The King's Highway eBook

George Payne Rainsford James
This eBook from the Gutenberg Project consists of approximately 646 pages of information about The King's Highway.

The King's Highway eBook

George Payne Rainsford James
This eBook from the Gutenberg Project consists of approximately 646 pages of information about The King's Highway.

This puzzled him, as we have said, not a little.  Sir John Fenwick was a gentleman of good repute, whom he had heard of before now.  He had married the Lady Mary Howard, daughter of the Earl of Carlisle, and, though a stanch Jacobite, it was supposed, he was nevertheless looked upon as a man of undoubted probity and honour.  What could have been his business, then, with thieves, or at best with the companions of thieves?  This was a question which Wilton could no ways solve; and after having teased himself for some time therewith, he at length descended to the little parlour of the inn, and ordered his horse to be brought round as speedily as possible.  He felt in his own bosom, indeed, some inclination to wait for an hour or two, in order to take leave of the Duke and his fair daughter; but remembering his own situation with the Earl, as well as feeling some of his gloomy sensations of the day before returning upon him, he determined to set out without loss of time.  He mounted accordingly, and took his way towards London at a quick pace, in order to arrive before the Earl’s breakfast hour.
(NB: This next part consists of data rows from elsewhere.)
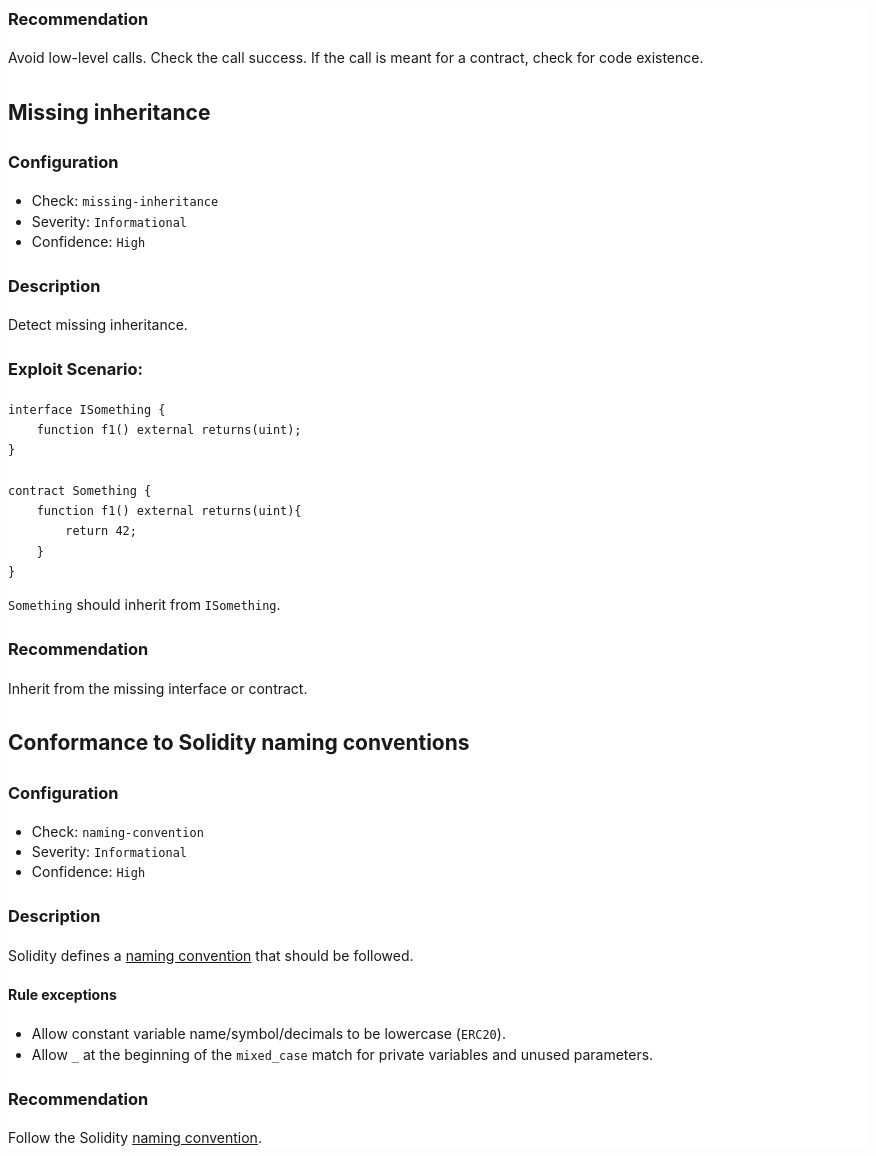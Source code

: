 ### Recommendation
Avoid low-level calls. Check the call success. If the call is meant for a contract, check for code existence.

## Missing inheritance
### Configuration
* Check: `missing-inheritance`
* Severity: `Informational`
* Confidence: `High`

### Description
Detect missing inheritance.

### Exploit Scenario:

```solidity
interface ISomething {
    function f1() external returns(uint);
}

contract Something {
    function f1() external returns(uint){
        return 42;
    }
}
```
`Something` should inherit from `ISomething`. 


### Recommendation
Inherit from the missing interface or contract.

## Conformance to Solidity naming conventions
### Configuration
* Check: `naming-convention`
* Severity: `Informational`
* Confidence: `High`

### Description

Solidity defines a [naming convention](https://solidity.readthedocs.io/en/v0.4.25/style-guide.html#naming-conventions) that should be followed.
#### Rule exceptions
- Allow constant variable name/symbol/decimals to be lowercase (`ERC20`).
- Allow `_` at the beginning of the `mixed_case` match for private variables and unused parameters.

### Recommendation
Follow the Solidity [naming convention](https://solidity.readthedocs.io/en/v0.4.25/style-guide.html#naming-conventions).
There are, however, in that part of the country, manifold hills, over which none but a very inhumane man, unless he were pursued by enemies, or pursuing a fox, would urge his horse at a rapid rate; and as Wilton Brown was slowly climbing one of the first of these, he was overtaken by another horseman, who turned out to be none other than the worthy gentleman in the green coat.

“Good morrow to you, Master Wilton Brown,” said the stranger, pulling up his horse as soon as he had reached him:  “we are riding along the same road, I find, and may as well keep companionship as we go.  These are sad times, and the roads are dangerous.”
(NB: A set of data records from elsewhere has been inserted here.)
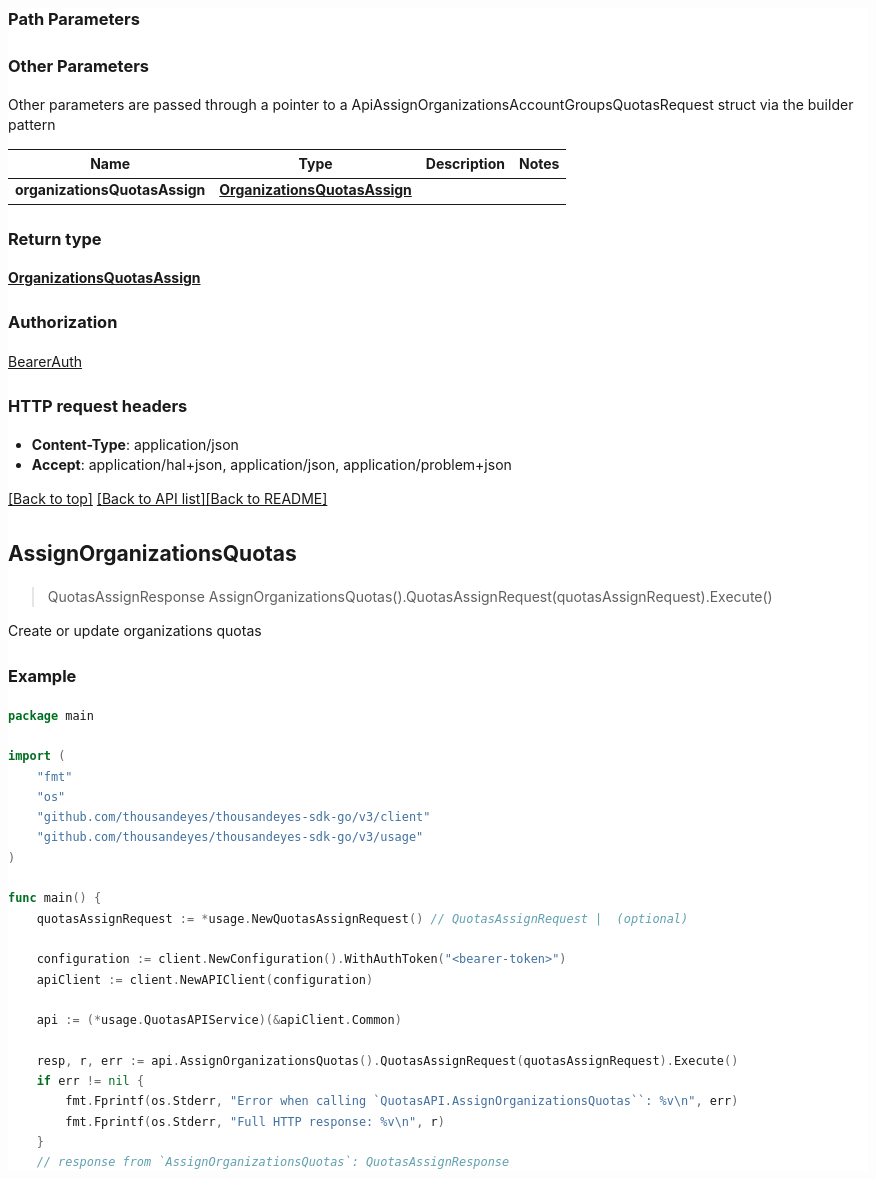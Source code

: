 ### Path Parameters



### Other Parameters

Other parameters are passed through a pointer to a ApiAssignOrganizationsAccountGroupsQuotasRequest struct via the builder pattern


Name | Type | Description  | Notes
------------- | ------------- | ------------- | -------------
 **organizationsQuotasAssign** | [**OrganizationsQuotasAssign**](OrganizationsQuotasAssign.md) |  | 

### Return type

[**OrganizationsQuotasAssign**](OrganizationsQuotasAssign.md)

### Authorization

[BearerAuth](../README.md#BearerAuth)

### HTTP request headers

- **Content-Type**: application/json
- **Accept**: application/hal+json, application/json, application/problem+json

[[Back to top]](#) [[Back to API list]](../README.md#documentation-for-api-endpoints)[[Back to README]](../README.md)


## AssignOrganizationsQuotas

> QuotasAssignResponse AssignOrganizationsQuotas().QuotasAssignRequest(quotasAssignRequest).Execute()

Create or update organizations quotas



### Example

```go
package main

import (
	"fmt"
	"os"
	"github.com/thousandeyes/thousandeyes-sdk-go/v3/client"
	"github.com/thousandeyes/thousandeyes-sdk-go/v3/usage"
)

func main() {
	quotasAssignRequest := *usage.NewQuotasAssignRequest() // QuotasAssignRequest |  (optional)

	configuration := client.NewConfiguration().WithAuthToken("<bearer-token>")
	apiClient := client.NewAPIClient(configuration)

	api := (*usage.QuotasAPIService)(&apiClient.Common)

	resp, r, err := api.AssignOrganizationsQuotas().QuotasAssignRequest(quotasAssignRequest).Execute()
	if err != nil {
		fmt.Fprintf(os.Stderr, "Error when calling `QuotasAPI.AssignOrganizationsQuotas``: %v\n", err)
		fmt.Fprintf(os.Stderr, "Full HTTP response: %v\n", r)
	}
	// response from `AssignOrganizationsQuotas`: QuotasAssignResponse
```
“They are, indeed, my good sir,” replied Wilton, who was, in general, not without that capability of putting down intrusion at a word, which, strangely enough, is sometimes a talent of the lowest and meanest order of frivolous intellects, but is almost always found in the firm and decided—­“they are, indeed, if I may judge by what you and I saw last night.”
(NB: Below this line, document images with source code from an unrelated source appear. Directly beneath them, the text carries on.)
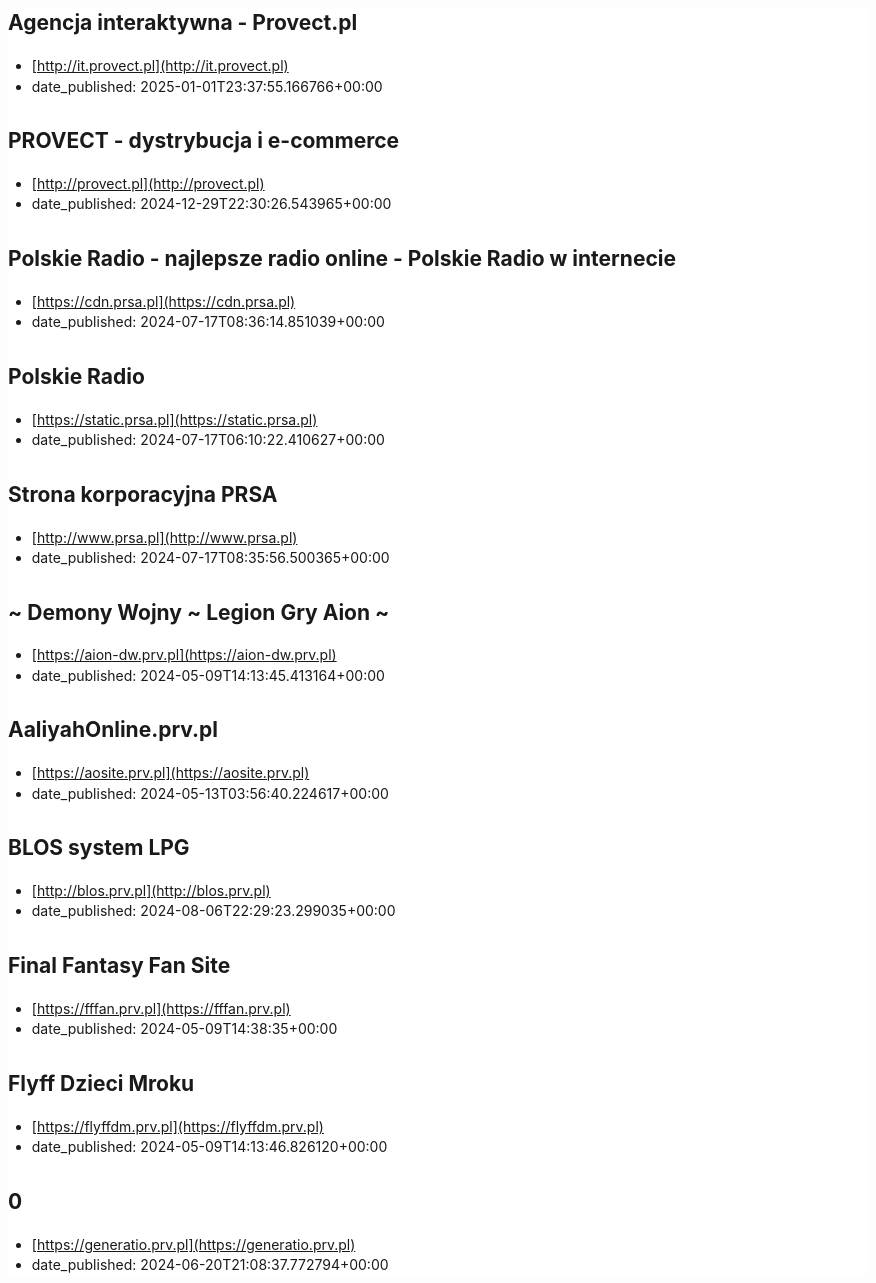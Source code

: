  ## Agencja interaktywna - Provect.pl
 - [http://it.provect.pl](http://it.provect.pl)
 - date_published: 2025-01-01T23:37:55.166766+00:00

 ## PROVECT - dystrybucja i e-commerce
 - [http://provect.pl](http://provect.pl)
 - date_published: 2024-12-29T22:30:26.543965+00:00

 ## Polskie Radio - najlepsze radio online - Polskie Radio w internecie
 - [https://cdn.prsa.pl](https://cdn.prsa.pl)
 - date_published: 2024-07-17T08:36:14.851039+00:00

 ## Polskie Radio
 - [https://static.prsa.pl](https://static.prsa.pl)
 - date_published: 2024-07-17T06:10:22.410627+00:00

 ## Strona korporacyjna PRSA
 - [http://www.prsa.pl](http://www.prsa.pl)
 - date_published: 2024-07-17T08:35:56.500365+00:00

 ## ~ Demony Wojny ~ Legion Gry Aion ~
 - [https://aion-dw.prv.pl](https://aion-dw.prv.pl)
 - date_published: 2024-05-09T14:13:45.413164+00:00

 ## AaliyahOnline.prv.pl
 - [https://aosite.prv.pl](https://aosite.prv.pl)
 - date_published: 2024-05-13T03:56:40.224617+00:00

 ## BLOS system LPG
 - [http://blos.prv.pl](http://blos.prv.pl)
 - date_published: 2024-08-06T22:29:23.299035+00:00

 ## Final Fantasy Fan Site
 - [https://fffan.prv.pl](https://fffan.prv.pl)
 - date_published: 2024-05-09T14:38:35+00:00

 ## Flyff Dzieci Mroku
 - [https://flyffdm.prv.pl](https://flyffdm.prv.pl)
 - date_published: 2024-05-09T14:13:46.826120+00:00

 ## 0
 - [https://generatio.prv.pl](https://generatio.prv.pl)
 - date_published: 2024-06-20T21:08:37.772794+00:00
The stranger did not move a muscle, but answered, quite coolly, “Ay, sad doings though, sad doings:  you knocked that fellow down smartly—­a neat blow, as I should wish to see:  I thought you would have shot one of them, for my part.”

“It is a pity you had not been beforehand with me,” answered Wilton:  “you seemed to have been some time enjoying the sport when we came up.”

The stranger now laughed aloud.  “No, no,” he said, “that would not do; I could not interfere; I am not conservator of the King’s Highway; and, for my part, it should always be open for gentlemen to act as they liked, though I would not take any share in the matter for the world.”

“There is such a thing,” replied Wilton, not liking his companion at all—­“there is such a thing as taking no share in the risk, and a share in the profit.”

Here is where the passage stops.